Wednesday, May 5, 2010

My Life As a Roving Bookseller

Like many lovers of literature, I first discovered the world of books at the public library. There wasn’t a single book store in the little town I grew up in—no cafes where people sat around drinking coffee and reading, no hip poetry readings. With no TV in our house, and only one movie theater in town (and, of course, no internet yet), the library saved me from my family’s one shelf of TimeLife books and children’s classics. The library was multitudinous abundance. I remember running my fingers over the packed shelves, title after title, and feeling down my spine, the tingle of delicious anticipation. I was free to take them home, pore and puzzle over them until I was done, returned them and get more, forever. I vowed to read everything in the children’s section--in alphabetical order, thus demonstrating an early appreciation for how books are best arranged. Soon my nascent editorial voice began to make itself heard, allowing me to skip over the Hardy Boys in favor of Ozma of Oz.

Far too soon I reached the Z’s, and felt for the first time that panic of having nothing to read. The local librarian must have caught wind of my dilemma. She allowed me to begin in the adult section, having surreptitiously asked my parents’ permission, and I was truly launched into the world of literature. I soon became aware that there were books that were considered “classics,” necessary reading for the educated, and I diligently began to plow my way through my first backlist, probably one of those long litanies of titles from the back pages of old Penguins or Modern Classics.

What could have motivated an eleven-year-old to tackle the likes of Vanity Fair and Down and out in Paris and London? The details of much of that early reading are lost to me now (freeing me to re-read, if I so choose), but how I felt while doing it has never left me. I fell into those other worlds as if I were plummeting down a deep well. I was no longer a young girl from a tiny little town in rural California. I was a wily French peasant (Balzac) or Elizabeth Bennett or a randy college professor from the back East (Updike, among others). I was literally gone for hours, and on weekend I read more than I slept, ate, or talked to my family.

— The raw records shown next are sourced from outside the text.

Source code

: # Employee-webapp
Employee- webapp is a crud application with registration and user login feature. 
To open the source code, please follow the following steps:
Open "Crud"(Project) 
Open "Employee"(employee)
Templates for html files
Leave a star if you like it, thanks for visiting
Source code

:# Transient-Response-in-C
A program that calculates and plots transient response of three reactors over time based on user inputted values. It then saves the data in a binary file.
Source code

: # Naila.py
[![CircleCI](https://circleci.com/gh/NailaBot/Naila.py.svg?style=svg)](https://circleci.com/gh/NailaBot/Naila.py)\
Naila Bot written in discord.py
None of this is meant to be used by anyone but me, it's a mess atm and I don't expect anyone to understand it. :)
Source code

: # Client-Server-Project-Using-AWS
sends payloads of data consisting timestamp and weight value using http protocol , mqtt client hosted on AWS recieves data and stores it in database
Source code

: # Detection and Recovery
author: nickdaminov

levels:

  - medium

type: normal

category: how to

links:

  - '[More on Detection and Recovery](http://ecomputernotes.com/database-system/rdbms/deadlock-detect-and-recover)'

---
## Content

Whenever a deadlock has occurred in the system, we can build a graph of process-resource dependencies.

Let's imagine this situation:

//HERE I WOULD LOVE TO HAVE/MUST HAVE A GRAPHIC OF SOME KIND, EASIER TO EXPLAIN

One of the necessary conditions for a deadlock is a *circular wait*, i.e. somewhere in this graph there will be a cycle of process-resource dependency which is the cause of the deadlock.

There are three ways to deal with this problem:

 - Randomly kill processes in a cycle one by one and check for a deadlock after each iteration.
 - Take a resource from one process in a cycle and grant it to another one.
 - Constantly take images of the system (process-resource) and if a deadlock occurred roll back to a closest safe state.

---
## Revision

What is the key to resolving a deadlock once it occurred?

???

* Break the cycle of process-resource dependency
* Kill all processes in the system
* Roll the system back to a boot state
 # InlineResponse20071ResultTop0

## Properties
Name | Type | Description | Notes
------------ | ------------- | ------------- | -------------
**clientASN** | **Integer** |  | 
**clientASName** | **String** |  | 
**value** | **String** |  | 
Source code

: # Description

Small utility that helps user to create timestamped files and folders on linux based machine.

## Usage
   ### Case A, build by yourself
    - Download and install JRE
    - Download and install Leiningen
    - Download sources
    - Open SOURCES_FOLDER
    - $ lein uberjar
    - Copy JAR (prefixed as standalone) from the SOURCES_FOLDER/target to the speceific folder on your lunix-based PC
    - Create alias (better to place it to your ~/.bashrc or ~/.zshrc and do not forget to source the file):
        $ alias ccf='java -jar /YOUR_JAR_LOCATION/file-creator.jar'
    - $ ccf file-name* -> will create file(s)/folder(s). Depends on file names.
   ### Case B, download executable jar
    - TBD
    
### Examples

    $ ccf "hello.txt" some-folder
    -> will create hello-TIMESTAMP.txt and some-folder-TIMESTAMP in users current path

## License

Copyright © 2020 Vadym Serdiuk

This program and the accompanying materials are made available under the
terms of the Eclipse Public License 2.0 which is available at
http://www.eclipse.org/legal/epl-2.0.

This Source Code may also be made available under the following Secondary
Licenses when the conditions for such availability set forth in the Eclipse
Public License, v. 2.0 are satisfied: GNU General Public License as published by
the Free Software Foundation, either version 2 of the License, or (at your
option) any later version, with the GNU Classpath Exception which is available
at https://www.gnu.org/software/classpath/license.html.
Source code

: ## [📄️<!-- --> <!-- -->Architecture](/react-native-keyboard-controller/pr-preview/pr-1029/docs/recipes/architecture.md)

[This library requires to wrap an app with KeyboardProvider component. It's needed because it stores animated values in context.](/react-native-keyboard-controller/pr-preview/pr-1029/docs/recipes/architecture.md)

The next time I had that feeling of limitless literary possibilities, I was in Paris, and walking into Shakespeare and Company for the first time. I was in the same world as my heroes the expatriate Left Bank writers, poets, editors, and publishers of the early Twentieth century. The aged bookseller, famous for sometimes letting itinerant writers crash on the premises, must have thought I was yet another crazy youngster from the sticks, for the few seconds that I registered in his mind, before he returned to that deep river of words in which he lived. He was happy to sell me a somewhat battered copy of Madame Bovary, gruffly rebuffing my sad attempt at conversation, and I was back out on the street. I was complete—I had a book.

I came to make my life in San Francisco pretty much the same way. I seem to be perfectly suited to spending much of my time in a very small room, surrounded by floor-to-ceiling bookshelves more or less crammed full. The business part consists of a telephone and a computer/cash register with the occasional strange visitor who may or may not have some vague connection with the written word. I move books from place to place: out of boxes into lines of alphabetical order; out of people’s hands into neat plastic bags; on to the hold shelf, banded and tagged with the names of mysterious future customers.

Lately, I have (finally) begun to wonder why, why I do it, and why it seems so important. It seems we are getting further and further away from the idea that books are important or have value in this world of instant information. Perhaps we are confused about their basic nature, just as we sometimes confuse information with knowledge. (I am sometimes shocked by how what I don’t know is defined by what I haven’t read.) I have seen the light that goes on in people when something they have read excites them and they have to talk about it. I’ve felt that feeling myself.

What would happen if that kind of excitement was celebrated instead of ignored? What if there were actual physical places (not online) where a good conversation, an open-ended exploration of the ideas embodied in our common literature, was taking place? Would you want to participate?